思考の遊戯・続

「雑読雑感」の管理人・レグルスの読書メモ、映画のネタバレ感想など

マイケル・アブラショフ著/吉越浩一郎訳『アメリカ海軍の「最優秀チーム」を育てあげた最強の指導者 マイケル・アブラショフ 部下を持つすべての人に役立つ 即戦力の人心術』

とある米海軍のミサイル艦を、最優秀に育てた艦長による、数々の事例を紹介しつつ、ビジネスにも通じる人の育て方を論じた本。
基本的には、部下を適切に褒める、目標と責任と自由を与える、というのが2本柱。まさにビジネスにも通じる基本、といえるだろう。

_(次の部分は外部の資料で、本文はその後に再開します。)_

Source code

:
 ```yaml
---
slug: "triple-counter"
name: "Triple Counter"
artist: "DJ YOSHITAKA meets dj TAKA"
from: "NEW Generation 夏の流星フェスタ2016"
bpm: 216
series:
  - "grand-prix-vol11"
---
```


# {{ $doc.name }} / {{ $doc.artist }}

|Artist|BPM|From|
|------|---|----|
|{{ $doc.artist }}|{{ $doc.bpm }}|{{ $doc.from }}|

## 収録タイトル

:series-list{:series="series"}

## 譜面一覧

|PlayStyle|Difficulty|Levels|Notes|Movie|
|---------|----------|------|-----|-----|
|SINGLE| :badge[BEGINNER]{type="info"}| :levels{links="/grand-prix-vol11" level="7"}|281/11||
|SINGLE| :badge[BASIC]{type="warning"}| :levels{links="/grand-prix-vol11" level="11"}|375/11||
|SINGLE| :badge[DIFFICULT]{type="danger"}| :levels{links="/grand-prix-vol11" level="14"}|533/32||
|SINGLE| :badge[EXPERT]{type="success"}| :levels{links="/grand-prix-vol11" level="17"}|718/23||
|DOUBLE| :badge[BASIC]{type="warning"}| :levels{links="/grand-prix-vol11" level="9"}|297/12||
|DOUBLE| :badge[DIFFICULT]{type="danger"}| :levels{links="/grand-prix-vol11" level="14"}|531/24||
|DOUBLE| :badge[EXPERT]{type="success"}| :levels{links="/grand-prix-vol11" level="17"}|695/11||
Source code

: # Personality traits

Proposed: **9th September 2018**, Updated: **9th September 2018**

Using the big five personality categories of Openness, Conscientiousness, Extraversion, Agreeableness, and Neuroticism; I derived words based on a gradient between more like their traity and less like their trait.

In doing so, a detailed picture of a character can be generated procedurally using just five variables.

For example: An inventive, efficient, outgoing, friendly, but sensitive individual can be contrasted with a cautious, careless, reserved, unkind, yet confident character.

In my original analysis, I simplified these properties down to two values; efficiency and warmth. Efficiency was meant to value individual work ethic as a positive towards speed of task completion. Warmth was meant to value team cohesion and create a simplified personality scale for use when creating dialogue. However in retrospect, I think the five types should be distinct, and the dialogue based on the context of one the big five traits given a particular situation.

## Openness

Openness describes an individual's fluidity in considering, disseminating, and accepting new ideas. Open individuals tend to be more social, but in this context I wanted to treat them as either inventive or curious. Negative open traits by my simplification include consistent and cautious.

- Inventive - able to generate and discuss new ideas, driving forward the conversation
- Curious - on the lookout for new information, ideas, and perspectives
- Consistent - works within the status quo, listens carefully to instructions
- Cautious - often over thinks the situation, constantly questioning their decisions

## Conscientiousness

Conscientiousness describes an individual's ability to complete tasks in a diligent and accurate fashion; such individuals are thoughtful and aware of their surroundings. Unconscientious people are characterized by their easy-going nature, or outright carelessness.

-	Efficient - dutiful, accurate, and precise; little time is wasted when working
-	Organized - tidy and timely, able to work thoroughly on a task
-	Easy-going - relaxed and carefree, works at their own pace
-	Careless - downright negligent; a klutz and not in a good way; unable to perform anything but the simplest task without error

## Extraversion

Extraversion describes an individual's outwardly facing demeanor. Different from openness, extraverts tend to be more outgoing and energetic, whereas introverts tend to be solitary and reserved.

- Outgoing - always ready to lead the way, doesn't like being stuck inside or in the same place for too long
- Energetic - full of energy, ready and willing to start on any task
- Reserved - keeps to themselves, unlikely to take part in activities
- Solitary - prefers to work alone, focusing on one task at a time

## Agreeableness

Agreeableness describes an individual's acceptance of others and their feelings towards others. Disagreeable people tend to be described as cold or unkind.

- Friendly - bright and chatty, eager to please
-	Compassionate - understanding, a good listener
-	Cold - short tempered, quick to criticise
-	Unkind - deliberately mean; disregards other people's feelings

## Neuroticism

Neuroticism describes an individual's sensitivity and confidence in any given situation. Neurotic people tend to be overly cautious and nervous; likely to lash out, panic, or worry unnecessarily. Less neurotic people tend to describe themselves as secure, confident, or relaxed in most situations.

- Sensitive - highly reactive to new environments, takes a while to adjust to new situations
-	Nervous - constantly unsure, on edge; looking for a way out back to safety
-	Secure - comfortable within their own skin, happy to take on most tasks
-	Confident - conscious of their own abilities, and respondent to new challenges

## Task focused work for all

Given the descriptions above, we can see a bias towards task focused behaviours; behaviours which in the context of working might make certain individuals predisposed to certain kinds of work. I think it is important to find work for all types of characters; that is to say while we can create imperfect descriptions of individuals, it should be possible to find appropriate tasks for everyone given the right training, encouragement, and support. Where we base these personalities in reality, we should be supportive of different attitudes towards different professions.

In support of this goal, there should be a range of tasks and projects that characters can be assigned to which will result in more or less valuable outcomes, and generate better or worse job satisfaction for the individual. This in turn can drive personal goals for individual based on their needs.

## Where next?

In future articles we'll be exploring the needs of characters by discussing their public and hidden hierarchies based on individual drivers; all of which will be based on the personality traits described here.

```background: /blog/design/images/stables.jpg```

「私は目標を明確にし、それを行うだけの時間と設備を与え、部下がそれを正しく行うための適切な訓練を受けていることを確認しないかぎり、もう二度と命令を出すことはしないようにしようと、心に誓った。 それが、指示を出す際の最低限の条件なのである。」

「自由は組織に害となるか? 答えはその自由の質による。エゴをさらけ出す自由ではなく、チームの成果を上げる方法を提案する自由なら、組織にとって大きなプラスとなるのである。」

「今日のめまぐるしく変化する世界にあっては、本当に重要なもの以外、規則は“厳然たる法”としてではなく、“指針”として扱われるべきである。 とはいえ、規則を守るべきか、破るべきか、どちらとも言えない状況もある。そのような状況があるからこそ、中間管理職が必要なのだ。」

「私は、一見、突拍子もないと思えるアイデアに取り組むことを奨励し、「失敗する自由」を称える雰囲気を生み出そうと懸命に努力した。問題を解決しようとしたり目的を達成しようとしている部下を非難したことは、ただの一度もなかった。」

「指揮官になったとき、私に3つの最優先事項があった。すなわち、食事をおいしくすること、訓練の質をよくすること、毎年できるだけ多くに人間を昇進させることだった。食事を最優先するのを笑う者もいるかもしれないが、それが士気を高め、われわれの艦を変容させるプロセスを始めるのに役立ったということは紛れもない事実なのだ。」

「社員が自分の職場を友人に見せたくなるような場所だと考えるようになれば、どんなにすばらしいだろう。」

下記は、訳者による解説から。

「会議の場では、“文殊の知恵を集める”ための話し合いはしない。その代わり各担当者に「結論」だけを持ってきてもらう。その内容を判断し、次の課題をデッドラインつきで与え、また結論だけを出させる、ということを繰り返すのである。」